C.E: Ben de. Mesela anne-babasının boşandığı dönemde mental olarak etkilenmişti. Ama genelde bu tip olayların çok sarstığı bir adam değil Nadal. En azından dışa yansıtmıyor.
E.Y: Federer geçenlerde “Herkes benim 2016’daki olimpiyat sonrasında bırakacağımı söylüyor ama devam edebilirim” diyerek başka sinyaller verdi. Çıtayı çok farklı yere koyabilir. 36, 37, 38 bilemezsiniz... Avantajı tabii farklı oyun tarzı. Hücum oyuncusu olduğu için çok daha fazla güç tasarruf ediyor. Bu stil sayesinde de vücudunda çok daha az aşınma oluyor.
Peki Federer bundan sonrası için standardı korumaya mı oynuyor, yoksa üstüne daha bir şeyler ekler mi?
E.Y: Tabii ki ekleyebilir. Bilhassa da Wimbledon ve Amerika Açık gibi hızlı zeminlerde. Özellikle de Wimbledon. Federer’in ben hâlâ Grand Slam alabileceğini düşünüyorum. Geçen sene o kadar iyi bir Djokovic’e karşı Wimbledon finalini birkaç puan farkla kaybetti. Bu sene de Wimbledon’ı alırsa çok şaşırmayız. Üzerine daha ne koyabilir derseniz, 18 veya 19’a çıkartabilir Grand Slam’leri. Olimpiyatta tekler altını yok, Rio 2016 onun için harika olur. Geçen yıl Davis Kupası’nı da aldı ve tarihe sayfalar eklemeye devam ediyor. Ayrıca böyle bir Djokovic’in olduğu dönemde, eğer bu yaşlarında 1 numaraya geri dönerse ki geçen sezon buna epey yaklaşmıştı, bu da kendi kişisel tarihinde çok acayip bir şey olur. En yaşlı 1 numara Agassi’ydi. 33 yaşında 1 numaraya çıkmıştı. Şu dönemde 34-35’te 1 numaraya çıkmak çok sansasyonel olur.

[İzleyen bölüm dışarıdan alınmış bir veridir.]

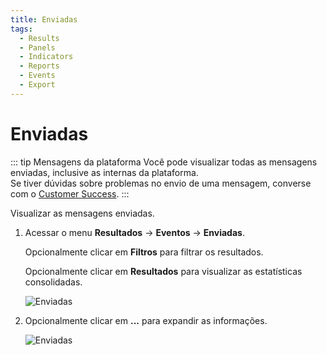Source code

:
 ```yaml
---
title: Enviadas
tags:
  - Results
  - Panels
  - Indicators
  - Reports
  - Events
  - Export
---
```

# Enviadas

::: tip Mensagens da plataforma
Você pode visualizar todas as mensagens enviadas, inclusive as internas da plataforma.<br>
Se tiver dúvidas sobre problemas no envio de uma mensagem, converse com o [Customer Success](mailto:cs@phishx.io).
:::

Visualizar as mensagens enviadas.

1. Acessar o menu **Resultados** -> **Eventos** -> **Enviadas**.

   Opcionalmente clicar em **Filtros** para filtrar os resultados.

   Opcionalmente clicar em **Resultados** para visualizar as estatísticas consolidadas.

   ![Enviadas](https://cdn.phishx.io/phishx-docs/images/phishx_results_events_sent_01.webp)

2. Opcionalmente clicar em **...** para expandir as informações.

   ![Enviadas](https://cdn.phishx.io/phishx-docs/images/phishx_results_events_sent_02.webp)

O zaman son olarak üçlü rekabette, birer tane en sevdiğiniz ve unutamadığınız ânı söyler misiniz?
Ş.F.E: Valla 34 yaşındayım ben. Bugüne kadar izlediğim tüm maçlar arasında, bir 34 yıl daha izlesem unutamayacağım an kesinlikle 2008 Wimbledon Finali'nin sonunda Nadal’ın kendini yere bıraktığı andır. O maç benim için çok özeldi. O sırada ben de Londra’daydım. Hava kararıyordu ve hafiften yağmur başlamıştı. Nadal’ın yere yattığı an, tenis tarihinin değiştiği anlardan biridir. Aklımda kalan en büyük an o.

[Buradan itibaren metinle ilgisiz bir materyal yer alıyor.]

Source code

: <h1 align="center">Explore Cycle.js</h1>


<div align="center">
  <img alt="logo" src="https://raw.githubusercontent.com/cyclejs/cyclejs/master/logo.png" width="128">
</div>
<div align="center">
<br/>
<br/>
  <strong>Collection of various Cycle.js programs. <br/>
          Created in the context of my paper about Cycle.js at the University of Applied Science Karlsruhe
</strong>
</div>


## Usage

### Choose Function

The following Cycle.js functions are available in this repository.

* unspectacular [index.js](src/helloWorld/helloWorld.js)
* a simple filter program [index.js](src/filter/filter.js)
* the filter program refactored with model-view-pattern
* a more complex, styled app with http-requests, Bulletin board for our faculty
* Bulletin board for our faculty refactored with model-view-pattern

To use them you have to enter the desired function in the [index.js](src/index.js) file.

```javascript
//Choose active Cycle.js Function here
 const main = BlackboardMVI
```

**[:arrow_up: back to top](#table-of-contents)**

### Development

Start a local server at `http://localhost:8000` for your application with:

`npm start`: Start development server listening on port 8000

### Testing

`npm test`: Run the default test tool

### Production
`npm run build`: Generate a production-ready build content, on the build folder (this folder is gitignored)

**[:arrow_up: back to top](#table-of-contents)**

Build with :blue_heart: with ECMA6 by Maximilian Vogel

C.E: Şevket zaten en güzel maçı, yani 2008 Wimbledon Finali'ni seçti. Benim seçeceğim maç ise herhalde 2012 Avustralya Açık Finali olur. altı saate yakın süren Djokovic-Nadal finali. Biz bile yirmi saat koşmuş gibi olmuştuk o maçı izledikten sonra. Yeniden öyle bir şey olur mu o fiziksel seviyede, çok zor. Anca ikisi arasında olabilirdi zaten böyle bir şey. Vuruş kalitesi bu kadar yüksek iki adam çok denk gelmeyecektir benim tahminim.
E.Y: Federer’in 2011 Roland Garros’ta Novak Djokovic’i eleyişi vardır. Federer, inanılmaz gelmekte olan hatta “Nadal’ı finalde yenecek” dediğimiz Djokovic’i yarı finalde saf dışı bırakıp parmağını sallamıştı. Federer-Djokovic rekabetinde bu parmak sallama akıllardan hiç çıkmaz. Nadal-Djokovic’te ise iki tane var. Birincisi 2011 Amerika Açık finalidir. Benim anlattığım herhalde en yüksek kaliteli tenis maçıydı. Dört set sürmesine rağmen bir klasiktir. Rallilerdeki ortalama vuruş oranı 6.9’du. İnanılmaz bir maçtı. Ben normalde sigara içmiyorum ama o maç bitince bir nefes sigara almıştım. Tenis orgazmıydı çünkü. Tabii 2008 Wimbledon Finali'ni söylememek olmaz. Orada Federer’in maç puanı çevirdiği bir backhand passing shot vardı ve gerçekten inanılmazdı. Bir de tabi, artık ışıklar çok azalmış, göz gözü görmüyorken Federer topu fileye taktıktan sonra Nadal’ın tarih değiştiren o yere kapaklanışını söylemek gerek. İşte onu hiç unutamıyorum.